Eine Anrechnung des von den Polizeibeamten ausgesprochenen „Fahrverbots“ findet hier in der Vollstreckung nicht statt. Die Voraussetzungen des § 25 Abs. 6 StVG liegen nicht vor. Der Betroffenen ist die Fahrerlaubnis nicht gem. § 111a StPO vorläufig entzogen worden. Ihr Führerschein war auch nicht gem. § 94 StPO verwahrt, sichergestellt oder beschlagnahmt. Dies erfordert die Wegnahme der Fahrerlaubnis, die hier nicht erfolgt ist; die polizeiliche Anordnung der Beschlagnahme genügt nicht. Ein von einem Polizeibeamten in seiner Eigenschaft als Ermittlungsperson der Staatsanwaltschaft ausgesprochenes mündliches Fahrverbot ohne Wegnahme des Führerscheins sieht die Strafprozessordnung nicht vor. § 94 Abs. 1 StPO findet auf Führerscheine keine Anwendung, soweit die Vorschrift die Sicherstellung in anderer Weise als durch Verbringung in amtlichen Gewahrsam zulässt (Hauck, Löwe-Rosenberg, StPO, § 111a, Rn. 65).
Aufgrund dieser Rechtslage war das mündlich ausgesprochene polizeiliche Fahrverbot bei der Rechtsfolgenentscheidung – aus den Urteilsgründen erkennbar – zu berücksichtigen. Die Maßnahme war zwar nicht geeignet bei Zuwiderhandlung eine Strafbarkeit wegen Fahrens ohne Fahrerlaubnis gem. § 21 Abs. 2 Nr. 2 StVG zu begründen (OLG Stuttgart VRS 97, 303, 304); es liegt aber nahe, dass sich die Betroffene an das ausgesprochene Fahrverbot gehalten hat. Dafür spricht insbesondere auch, dass der Verteidiger in seinem an die Staatsanwaltschaft Landau gerichteten Schreiben vom 10. Oktober 2014 darauf hingewiesen, dass unklar sei, ob eine Führerscheinbeschlagnahme vorliege und um kurzfristige Klärung gebeten hat. Danach ist nachvollziehbar, dass die Betroffene – wie in der Rechtsbeschwerdebegründung behauptet – mehr als zwei Wochen von einem wirksamen Fahrverbot ausging. Laut dem Vermerk von POK G… vom 12. Januar 2015 soll die Betroffene sogar erst am 11. Januar 2015 über das Ergebnis der Blutprobe in Kenntnis gesetzt worden sein.
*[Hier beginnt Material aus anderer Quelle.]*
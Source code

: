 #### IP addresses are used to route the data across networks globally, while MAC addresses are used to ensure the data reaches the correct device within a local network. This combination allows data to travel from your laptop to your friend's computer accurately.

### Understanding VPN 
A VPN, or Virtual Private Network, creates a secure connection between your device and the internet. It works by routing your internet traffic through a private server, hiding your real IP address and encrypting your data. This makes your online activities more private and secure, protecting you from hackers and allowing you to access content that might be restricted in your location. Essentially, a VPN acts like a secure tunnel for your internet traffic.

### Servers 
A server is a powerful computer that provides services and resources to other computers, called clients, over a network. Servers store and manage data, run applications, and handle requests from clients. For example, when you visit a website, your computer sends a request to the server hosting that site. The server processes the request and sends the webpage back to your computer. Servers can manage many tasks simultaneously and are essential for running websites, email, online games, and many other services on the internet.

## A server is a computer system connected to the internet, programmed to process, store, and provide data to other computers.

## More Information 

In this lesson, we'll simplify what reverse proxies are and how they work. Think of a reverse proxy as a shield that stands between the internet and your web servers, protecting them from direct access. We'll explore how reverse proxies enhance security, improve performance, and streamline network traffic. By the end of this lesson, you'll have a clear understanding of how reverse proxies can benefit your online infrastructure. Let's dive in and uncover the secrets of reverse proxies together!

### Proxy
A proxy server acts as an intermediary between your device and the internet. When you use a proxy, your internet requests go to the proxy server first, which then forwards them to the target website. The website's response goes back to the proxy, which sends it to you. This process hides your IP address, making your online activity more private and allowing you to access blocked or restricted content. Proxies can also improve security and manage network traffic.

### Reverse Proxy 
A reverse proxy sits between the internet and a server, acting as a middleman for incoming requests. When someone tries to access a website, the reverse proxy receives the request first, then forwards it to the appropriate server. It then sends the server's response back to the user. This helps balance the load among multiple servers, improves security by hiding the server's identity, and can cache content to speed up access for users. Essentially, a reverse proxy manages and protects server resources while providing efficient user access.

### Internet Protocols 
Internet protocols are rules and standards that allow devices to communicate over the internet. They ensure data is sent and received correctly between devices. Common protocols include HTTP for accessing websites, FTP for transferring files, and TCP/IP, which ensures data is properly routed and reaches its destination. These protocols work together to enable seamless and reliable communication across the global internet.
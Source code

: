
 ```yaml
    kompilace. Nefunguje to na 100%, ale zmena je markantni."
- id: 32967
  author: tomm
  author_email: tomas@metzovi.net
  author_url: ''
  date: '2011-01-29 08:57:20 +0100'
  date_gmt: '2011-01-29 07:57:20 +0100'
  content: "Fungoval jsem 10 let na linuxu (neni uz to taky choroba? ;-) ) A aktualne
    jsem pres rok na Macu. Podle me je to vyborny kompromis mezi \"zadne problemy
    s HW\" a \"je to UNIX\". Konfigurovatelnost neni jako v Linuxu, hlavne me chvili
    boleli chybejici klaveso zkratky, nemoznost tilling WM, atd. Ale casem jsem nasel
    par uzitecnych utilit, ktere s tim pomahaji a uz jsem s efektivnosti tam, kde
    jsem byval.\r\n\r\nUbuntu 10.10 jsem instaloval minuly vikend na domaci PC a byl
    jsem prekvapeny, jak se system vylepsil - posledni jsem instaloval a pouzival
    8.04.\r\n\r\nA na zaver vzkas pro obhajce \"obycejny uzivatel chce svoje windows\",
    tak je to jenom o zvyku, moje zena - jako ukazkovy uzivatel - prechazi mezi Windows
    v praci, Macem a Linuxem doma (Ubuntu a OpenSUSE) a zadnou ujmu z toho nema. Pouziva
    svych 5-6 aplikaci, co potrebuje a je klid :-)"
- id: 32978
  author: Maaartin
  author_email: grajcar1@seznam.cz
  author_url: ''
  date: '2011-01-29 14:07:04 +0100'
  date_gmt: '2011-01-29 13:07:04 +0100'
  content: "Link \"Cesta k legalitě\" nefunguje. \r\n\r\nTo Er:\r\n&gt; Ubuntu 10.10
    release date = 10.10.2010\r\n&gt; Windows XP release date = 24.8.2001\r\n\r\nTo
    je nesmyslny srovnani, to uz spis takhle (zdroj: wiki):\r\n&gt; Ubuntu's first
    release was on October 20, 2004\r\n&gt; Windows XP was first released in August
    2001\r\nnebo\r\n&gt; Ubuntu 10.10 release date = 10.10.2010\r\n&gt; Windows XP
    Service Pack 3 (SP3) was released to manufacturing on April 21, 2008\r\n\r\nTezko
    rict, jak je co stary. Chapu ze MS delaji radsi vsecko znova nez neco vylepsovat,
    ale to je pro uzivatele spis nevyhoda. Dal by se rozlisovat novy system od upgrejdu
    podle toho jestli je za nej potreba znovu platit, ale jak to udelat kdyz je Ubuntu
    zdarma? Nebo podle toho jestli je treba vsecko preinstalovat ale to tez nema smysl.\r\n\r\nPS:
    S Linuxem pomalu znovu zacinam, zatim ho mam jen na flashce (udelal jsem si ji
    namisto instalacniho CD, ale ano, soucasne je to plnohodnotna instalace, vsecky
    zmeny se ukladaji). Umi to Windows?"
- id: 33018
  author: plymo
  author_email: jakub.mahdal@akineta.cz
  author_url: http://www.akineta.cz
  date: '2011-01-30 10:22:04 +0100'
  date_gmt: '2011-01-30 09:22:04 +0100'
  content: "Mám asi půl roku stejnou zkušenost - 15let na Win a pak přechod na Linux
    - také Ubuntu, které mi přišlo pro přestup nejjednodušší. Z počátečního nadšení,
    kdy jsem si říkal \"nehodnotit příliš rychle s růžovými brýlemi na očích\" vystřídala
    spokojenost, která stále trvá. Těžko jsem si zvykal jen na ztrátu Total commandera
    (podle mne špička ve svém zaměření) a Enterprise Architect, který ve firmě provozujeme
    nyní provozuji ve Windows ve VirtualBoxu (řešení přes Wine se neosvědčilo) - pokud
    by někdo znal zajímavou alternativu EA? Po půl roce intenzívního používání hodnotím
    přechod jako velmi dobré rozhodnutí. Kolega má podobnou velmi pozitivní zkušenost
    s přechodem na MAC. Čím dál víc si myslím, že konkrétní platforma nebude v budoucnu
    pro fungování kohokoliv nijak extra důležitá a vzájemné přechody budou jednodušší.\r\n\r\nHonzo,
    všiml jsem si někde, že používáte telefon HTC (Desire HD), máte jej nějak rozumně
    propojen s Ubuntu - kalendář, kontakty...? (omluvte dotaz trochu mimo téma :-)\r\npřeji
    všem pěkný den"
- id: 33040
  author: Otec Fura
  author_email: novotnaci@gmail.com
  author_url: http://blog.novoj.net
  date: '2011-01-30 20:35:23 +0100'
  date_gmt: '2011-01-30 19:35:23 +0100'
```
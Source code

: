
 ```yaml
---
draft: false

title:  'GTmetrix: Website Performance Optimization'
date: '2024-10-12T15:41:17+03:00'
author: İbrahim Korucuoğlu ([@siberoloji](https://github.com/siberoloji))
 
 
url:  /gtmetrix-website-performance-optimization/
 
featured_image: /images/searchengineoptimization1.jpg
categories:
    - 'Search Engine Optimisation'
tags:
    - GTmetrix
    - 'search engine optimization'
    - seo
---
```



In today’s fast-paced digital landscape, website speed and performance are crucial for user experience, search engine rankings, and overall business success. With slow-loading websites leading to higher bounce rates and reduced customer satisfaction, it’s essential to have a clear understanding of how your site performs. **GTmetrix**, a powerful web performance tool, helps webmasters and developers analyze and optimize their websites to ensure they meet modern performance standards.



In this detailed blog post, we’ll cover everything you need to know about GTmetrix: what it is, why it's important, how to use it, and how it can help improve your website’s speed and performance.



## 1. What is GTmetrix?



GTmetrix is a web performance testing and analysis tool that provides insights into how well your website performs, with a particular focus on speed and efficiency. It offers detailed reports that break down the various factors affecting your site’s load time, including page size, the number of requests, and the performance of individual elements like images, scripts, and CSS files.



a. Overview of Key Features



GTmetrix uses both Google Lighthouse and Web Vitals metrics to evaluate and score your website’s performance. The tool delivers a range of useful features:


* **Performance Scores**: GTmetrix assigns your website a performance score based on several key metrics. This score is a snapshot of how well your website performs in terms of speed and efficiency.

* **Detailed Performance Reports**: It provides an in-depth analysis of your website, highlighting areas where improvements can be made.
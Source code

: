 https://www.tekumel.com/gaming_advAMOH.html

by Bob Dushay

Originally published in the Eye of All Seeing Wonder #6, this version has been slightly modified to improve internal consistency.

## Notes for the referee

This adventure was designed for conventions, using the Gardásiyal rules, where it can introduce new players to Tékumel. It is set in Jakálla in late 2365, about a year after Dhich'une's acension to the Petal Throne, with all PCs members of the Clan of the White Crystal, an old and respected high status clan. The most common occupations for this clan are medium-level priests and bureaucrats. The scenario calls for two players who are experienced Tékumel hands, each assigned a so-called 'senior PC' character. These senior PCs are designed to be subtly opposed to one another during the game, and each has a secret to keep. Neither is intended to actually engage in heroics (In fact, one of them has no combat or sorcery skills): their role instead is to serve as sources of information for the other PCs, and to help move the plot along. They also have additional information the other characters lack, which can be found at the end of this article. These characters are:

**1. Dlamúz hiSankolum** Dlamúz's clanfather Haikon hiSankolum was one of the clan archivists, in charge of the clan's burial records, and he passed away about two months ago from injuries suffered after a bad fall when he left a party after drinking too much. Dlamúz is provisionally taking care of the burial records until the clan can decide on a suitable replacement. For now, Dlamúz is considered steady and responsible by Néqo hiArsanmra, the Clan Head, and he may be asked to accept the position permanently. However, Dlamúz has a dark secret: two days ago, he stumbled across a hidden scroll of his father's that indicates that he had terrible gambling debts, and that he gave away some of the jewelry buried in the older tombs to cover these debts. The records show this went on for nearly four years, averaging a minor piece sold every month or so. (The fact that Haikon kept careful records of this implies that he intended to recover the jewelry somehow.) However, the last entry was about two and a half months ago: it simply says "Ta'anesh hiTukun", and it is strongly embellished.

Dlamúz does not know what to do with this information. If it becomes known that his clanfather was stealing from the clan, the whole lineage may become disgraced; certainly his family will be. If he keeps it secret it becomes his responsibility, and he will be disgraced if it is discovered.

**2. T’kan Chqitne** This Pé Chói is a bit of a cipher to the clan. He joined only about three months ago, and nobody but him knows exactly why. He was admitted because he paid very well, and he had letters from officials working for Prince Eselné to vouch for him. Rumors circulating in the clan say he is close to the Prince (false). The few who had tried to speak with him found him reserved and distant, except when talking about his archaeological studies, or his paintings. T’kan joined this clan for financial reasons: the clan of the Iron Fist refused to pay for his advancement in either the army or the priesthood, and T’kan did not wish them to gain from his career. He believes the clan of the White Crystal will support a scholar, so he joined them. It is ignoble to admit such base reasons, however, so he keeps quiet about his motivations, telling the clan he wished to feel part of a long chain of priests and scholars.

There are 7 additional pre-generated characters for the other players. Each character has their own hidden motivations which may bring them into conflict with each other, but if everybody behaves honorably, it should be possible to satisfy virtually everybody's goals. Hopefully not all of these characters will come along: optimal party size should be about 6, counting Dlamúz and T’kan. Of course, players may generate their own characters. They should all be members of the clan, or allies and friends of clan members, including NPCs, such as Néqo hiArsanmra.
Das Urteil kann auch auf der mangelnden Berücksichtigung dieses Sachverhaltes beruhen. Zwar darf das Amtsgericht die Mindestdauer von einem Monat bei Anordnung eines Fahrverbots nicht unterschreiten (OLG Düsseldorf, Beschluss vom 27. Dezember 2010, 3 RBs 210/10, zit. nach juris); trotz der Regel des § 25 Abs. 1 Satz 2 StVG kann das Amtsgericht aber insbesondere dann, wenn die Betroffene einen Monat oder sogar noch länger von einem wirksamen Fahrverbot ausgegangen sein sollte, von der Anordnung eines Fahrverbots absehen.
Die danach erforderliche Urteilsaufhebung war auf den gesamten Rechtsfolgenausspruch zu erstrecken. Sollte das Amtsgericht erneut zur Anordnung eines Fahrverbotes kommen, könnte auch ein Nachteilsausgleich durch eine weitere Verminderung der Geldbuße in Betracht kommen.
Eine eigene Sachentscheidung ist dem Senat verwehrt. Es sind ergänzende Feststellungen insbesondere dazu zu treffen, ob und wie lange die Betroffene von dem Bestehen eines wirksamen Fahrverbots ausgegangen ist.